成功の報告を受けた主は、先ずカミーラ達や救出された冒険者などを休ませると言って人払いをする。 そして、セイルのチーム・イクシオのチーム・ポリアのチームを残して。 仕事の深い報告を受けた。 中でも、悪魔の事よりもアンソニーの事を告げると、主は深く頷く。
「そうか・・・。 これで、やっと終わるか・・」
ポリアは、主がその事を知っていたのではないかと思い。
「ねぇ、マスターって・・、その事を知ってたんでしょ?」
疲労の色が見える80過ぎた老人の様に見える主は、カウンター内の椅子に座り込んで。
「全て知っていた訳では無い・・。 前の斡旋所の主からの言伝で、あの封鎖された森の奥には、王族縁の場所が在り。 その場所を魔に魅入られた森が覆う。 だから、定期的にモンスターの排除をしてくれと。 王族縁の事だから、他言無用で・・・。 と、言われて居た。 なるほど、聞けば・・ナルホドだ」
出血が酷くてもう気絶し掛けたイクシオは、もう上で寝ている。 その代わりとばかりに、エルキュールが。
「じゃ、悪魔が居たのは知らなかった訳ね」
エルザは、呑気な話の様で呆れた。
「当たり前でしょ。 知ってたら、それなりの対処するわよ」
「まあ・・そうね」
すると、主は。
「実は、前に秘かに大量のモンスターをチーム“スター・ダスト”の面々に退治して貰った事が在ってな。 その時に、スター・ダストのリーダーであるリファランス・ハピルマッハ殿から苦言を貰った。
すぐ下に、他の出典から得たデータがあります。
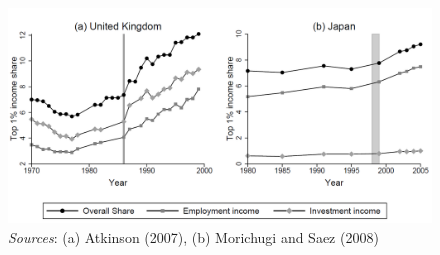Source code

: \documentclass{article}
\begin{document}
\begin{figure}[h!]
  \centering
  
    \includegraphics[width=\linewidth]{Figure1_decomposition.PNG}
  	\caption{\textit{Sources}: (a) Atkinson (2007), (b) Morichugi and Saez (2008)}
\end{figure}
\end{document}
“主殿、これは何か在る。 一度、秘かに奥まで調査為さった方が良いと思う”
「とな。 でも、王に今更奥を調べさせて欲しいと言い難くてな。 今度、リファランス殿が口添えをして仕事にしようと相談しておった所なんじゃよ」
主の話に出たチーム“スター・ダスト”は、世界に有名なチーム3傑に入る。 10傑までにしたら、ポリア達も入るだろう。 仮面の天才剣士リファランスは、実はこの国の現王の第二子、王子リオンその人である。 ま、その事を知っているのはかなり少ない極一部の者のみであるが。
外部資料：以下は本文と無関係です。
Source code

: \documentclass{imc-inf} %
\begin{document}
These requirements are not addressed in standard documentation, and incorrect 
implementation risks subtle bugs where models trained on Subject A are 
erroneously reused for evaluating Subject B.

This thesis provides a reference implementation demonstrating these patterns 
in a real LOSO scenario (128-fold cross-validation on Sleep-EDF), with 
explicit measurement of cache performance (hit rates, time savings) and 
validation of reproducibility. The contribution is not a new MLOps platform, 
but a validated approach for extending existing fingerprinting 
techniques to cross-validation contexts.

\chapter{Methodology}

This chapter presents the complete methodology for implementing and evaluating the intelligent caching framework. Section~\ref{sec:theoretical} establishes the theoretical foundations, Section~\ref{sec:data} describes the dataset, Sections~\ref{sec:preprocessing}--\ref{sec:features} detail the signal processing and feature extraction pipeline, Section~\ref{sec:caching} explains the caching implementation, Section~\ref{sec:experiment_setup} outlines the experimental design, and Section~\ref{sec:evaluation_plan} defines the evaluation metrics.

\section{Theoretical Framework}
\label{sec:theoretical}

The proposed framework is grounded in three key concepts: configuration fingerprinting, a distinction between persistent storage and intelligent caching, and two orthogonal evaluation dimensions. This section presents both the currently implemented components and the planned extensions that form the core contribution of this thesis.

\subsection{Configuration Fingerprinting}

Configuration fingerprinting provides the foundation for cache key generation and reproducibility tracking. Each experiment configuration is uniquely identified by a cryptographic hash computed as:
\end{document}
主の話では、リファランスがリオン王子と知人なので。 一緒に調査を進言してくれると言う事だったらしい。 ただ、リオンは世界最大の貿易都市にして、この王国最大の都市であるアハメイルの統治者だ。 忙しい身なので、手の空く年明けにしようと話をしていた・・と言う。
ユリアは、ヘバってテーブルに半死しているセイルを突っついて寝かせずしながら。
「面倒な話。 王様に直で言えばいいのに・・」
「うむ・・、面目ない」
と、主が言う。
しかし、ポリアが呆れた嫌々な言い方で。
「ど~せ、内政大臣辺りが進言にごねるからよ。 仕事の依頼にしたら、お金は掛かるし華やかな所は冒険者に持って行かれるから。 それが癪で、取り次ぐのを嫌がるわ・・、きっと」
主は、もう父親との大喧嘩を機に、皆にポリアが筆頭公爵家の娘だと知られているのを弁え。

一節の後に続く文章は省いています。